→ **INSTRUCTIONS FOR THE TASK**
Count every line below that contains "backend", then state the total with no other output.

▽

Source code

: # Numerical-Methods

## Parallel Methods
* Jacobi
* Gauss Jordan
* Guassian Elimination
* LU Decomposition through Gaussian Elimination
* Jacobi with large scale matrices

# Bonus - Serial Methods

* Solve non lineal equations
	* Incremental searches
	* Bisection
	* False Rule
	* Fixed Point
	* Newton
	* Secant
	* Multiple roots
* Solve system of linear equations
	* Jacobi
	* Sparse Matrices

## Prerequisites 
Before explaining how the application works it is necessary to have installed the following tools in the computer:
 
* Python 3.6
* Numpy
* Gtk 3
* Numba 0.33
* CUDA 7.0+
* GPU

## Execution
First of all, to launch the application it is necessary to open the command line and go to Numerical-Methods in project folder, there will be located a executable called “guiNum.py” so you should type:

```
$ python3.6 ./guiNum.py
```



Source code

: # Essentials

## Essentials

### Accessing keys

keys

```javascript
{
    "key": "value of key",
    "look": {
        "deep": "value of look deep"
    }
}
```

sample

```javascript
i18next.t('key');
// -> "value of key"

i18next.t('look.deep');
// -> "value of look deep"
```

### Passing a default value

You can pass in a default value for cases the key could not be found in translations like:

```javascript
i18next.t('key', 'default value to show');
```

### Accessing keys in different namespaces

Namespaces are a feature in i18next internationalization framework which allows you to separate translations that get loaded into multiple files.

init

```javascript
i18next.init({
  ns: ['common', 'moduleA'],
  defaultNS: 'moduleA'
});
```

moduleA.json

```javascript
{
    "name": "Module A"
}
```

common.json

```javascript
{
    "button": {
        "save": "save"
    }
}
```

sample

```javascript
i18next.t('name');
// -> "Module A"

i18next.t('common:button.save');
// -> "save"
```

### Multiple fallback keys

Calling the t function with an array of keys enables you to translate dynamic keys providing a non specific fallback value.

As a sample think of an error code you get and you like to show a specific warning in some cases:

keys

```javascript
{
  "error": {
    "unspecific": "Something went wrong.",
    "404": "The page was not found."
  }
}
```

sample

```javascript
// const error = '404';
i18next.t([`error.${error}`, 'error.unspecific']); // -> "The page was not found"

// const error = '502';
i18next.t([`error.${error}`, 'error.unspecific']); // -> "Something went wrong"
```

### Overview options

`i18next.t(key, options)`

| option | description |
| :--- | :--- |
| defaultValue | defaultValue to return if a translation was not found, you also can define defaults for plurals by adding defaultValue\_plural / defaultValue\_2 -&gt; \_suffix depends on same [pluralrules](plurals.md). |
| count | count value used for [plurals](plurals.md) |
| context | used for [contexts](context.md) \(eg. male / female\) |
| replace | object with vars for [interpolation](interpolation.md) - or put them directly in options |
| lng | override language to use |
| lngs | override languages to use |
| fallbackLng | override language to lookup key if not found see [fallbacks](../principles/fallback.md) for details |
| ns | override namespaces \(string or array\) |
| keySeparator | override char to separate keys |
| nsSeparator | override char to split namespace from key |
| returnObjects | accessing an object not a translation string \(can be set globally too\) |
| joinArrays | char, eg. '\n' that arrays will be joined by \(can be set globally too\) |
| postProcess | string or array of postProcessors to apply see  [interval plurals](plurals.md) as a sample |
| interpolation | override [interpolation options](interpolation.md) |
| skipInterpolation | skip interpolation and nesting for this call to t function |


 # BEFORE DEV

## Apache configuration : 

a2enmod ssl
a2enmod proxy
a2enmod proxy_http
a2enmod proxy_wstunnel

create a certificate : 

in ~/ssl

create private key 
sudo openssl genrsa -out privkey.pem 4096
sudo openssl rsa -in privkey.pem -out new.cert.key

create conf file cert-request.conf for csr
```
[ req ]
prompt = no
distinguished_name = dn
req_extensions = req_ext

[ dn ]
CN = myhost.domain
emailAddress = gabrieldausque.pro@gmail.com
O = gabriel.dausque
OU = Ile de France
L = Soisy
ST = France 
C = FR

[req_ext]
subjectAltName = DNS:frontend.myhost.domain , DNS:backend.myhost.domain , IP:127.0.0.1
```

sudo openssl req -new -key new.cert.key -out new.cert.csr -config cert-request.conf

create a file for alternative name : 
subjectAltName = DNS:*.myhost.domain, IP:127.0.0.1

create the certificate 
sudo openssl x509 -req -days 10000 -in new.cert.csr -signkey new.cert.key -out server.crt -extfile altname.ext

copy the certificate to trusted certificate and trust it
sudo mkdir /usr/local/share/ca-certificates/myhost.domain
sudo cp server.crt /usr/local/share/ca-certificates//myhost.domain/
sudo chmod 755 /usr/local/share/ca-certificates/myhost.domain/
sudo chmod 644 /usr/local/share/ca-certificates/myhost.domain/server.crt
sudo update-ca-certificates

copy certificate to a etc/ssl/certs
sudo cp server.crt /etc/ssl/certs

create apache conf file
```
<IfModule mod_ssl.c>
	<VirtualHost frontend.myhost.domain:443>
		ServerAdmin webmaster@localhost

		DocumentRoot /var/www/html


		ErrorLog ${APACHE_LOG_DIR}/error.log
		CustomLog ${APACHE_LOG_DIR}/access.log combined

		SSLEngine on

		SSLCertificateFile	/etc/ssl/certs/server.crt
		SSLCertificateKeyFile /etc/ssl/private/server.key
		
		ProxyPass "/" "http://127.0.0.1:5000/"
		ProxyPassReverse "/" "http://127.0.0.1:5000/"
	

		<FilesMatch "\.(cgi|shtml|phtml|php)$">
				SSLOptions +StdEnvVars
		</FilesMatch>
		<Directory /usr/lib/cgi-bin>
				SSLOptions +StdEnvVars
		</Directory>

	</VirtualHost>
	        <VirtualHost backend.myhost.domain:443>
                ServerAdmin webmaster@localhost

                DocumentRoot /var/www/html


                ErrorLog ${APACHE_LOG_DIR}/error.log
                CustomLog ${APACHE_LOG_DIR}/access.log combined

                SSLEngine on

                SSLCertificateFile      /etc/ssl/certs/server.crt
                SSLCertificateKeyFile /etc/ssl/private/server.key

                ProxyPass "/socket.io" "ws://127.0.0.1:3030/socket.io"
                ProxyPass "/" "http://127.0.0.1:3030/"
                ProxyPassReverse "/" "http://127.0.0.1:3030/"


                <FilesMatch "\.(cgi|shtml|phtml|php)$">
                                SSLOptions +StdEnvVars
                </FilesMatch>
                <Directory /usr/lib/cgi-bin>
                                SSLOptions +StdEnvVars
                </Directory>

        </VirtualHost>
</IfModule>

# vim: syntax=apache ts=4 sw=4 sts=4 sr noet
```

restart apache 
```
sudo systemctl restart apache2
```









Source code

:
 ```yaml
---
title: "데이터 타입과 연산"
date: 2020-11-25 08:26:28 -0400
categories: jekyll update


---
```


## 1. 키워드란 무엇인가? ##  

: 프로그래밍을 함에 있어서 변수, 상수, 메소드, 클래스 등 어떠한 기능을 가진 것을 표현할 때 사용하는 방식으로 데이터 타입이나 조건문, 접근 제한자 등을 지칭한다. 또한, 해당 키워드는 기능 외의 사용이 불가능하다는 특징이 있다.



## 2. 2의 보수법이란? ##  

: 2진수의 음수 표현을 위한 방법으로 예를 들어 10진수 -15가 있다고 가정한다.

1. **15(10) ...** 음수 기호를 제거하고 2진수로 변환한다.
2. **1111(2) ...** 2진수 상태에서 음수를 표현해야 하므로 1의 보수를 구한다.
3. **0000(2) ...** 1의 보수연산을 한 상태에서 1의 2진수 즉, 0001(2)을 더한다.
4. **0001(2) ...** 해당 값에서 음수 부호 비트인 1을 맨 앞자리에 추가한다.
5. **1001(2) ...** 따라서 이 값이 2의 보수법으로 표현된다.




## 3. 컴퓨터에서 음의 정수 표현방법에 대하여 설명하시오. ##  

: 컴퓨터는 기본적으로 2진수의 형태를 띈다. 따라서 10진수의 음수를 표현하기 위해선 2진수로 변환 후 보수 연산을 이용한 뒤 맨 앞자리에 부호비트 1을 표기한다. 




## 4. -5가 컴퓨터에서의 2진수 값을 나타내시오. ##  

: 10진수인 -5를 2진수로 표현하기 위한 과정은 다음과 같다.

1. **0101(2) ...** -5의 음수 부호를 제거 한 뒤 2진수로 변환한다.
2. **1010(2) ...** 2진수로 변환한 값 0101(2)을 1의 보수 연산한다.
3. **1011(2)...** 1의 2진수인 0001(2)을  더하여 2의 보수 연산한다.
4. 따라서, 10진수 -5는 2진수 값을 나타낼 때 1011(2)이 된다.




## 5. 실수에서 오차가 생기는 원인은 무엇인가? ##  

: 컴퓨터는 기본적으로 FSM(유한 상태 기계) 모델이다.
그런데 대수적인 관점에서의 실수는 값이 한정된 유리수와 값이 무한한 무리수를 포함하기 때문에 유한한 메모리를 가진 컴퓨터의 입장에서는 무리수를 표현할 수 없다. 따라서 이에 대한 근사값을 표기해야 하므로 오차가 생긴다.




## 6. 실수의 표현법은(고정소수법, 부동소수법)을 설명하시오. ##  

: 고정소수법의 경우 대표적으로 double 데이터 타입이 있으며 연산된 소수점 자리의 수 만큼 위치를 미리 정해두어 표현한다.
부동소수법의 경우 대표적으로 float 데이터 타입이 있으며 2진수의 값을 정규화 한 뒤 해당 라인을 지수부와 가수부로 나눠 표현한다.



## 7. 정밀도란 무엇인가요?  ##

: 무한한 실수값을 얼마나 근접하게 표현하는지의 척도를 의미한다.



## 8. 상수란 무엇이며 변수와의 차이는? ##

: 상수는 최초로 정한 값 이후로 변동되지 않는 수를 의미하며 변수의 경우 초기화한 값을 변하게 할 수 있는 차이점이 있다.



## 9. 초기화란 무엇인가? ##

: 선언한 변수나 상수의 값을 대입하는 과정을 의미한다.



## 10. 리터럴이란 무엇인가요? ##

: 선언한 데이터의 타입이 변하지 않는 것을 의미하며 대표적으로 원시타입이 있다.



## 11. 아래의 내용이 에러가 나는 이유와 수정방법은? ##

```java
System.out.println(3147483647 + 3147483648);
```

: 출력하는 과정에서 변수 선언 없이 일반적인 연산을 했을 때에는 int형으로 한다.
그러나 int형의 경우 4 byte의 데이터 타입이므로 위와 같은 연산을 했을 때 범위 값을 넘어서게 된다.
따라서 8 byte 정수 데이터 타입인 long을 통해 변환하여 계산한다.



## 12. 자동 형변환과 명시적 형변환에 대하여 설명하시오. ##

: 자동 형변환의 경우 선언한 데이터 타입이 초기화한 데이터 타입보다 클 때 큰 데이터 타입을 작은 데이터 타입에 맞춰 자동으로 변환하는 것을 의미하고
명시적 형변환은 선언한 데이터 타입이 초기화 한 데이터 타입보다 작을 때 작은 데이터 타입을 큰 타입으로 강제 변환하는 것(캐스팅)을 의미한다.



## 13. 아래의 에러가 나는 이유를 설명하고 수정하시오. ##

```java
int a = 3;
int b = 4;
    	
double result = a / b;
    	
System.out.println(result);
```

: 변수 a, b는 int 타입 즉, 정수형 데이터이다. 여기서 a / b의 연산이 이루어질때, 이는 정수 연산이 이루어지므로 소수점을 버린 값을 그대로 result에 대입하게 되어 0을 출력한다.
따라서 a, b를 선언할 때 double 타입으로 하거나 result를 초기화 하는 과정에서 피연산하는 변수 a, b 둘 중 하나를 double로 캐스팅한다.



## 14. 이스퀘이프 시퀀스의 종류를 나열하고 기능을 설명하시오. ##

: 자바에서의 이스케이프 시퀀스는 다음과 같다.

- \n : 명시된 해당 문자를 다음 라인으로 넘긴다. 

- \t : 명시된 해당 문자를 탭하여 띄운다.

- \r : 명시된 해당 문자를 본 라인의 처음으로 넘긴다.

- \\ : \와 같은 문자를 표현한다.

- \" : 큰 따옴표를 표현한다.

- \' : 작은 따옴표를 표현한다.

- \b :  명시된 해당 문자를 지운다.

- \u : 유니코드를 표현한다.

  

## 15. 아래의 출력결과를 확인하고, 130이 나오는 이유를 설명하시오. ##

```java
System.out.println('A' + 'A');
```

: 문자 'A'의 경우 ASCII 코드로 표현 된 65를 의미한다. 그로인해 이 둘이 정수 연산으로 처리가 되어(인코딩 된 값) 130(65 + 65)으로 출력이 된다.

△

→ **RESULT OF THE TASK**
2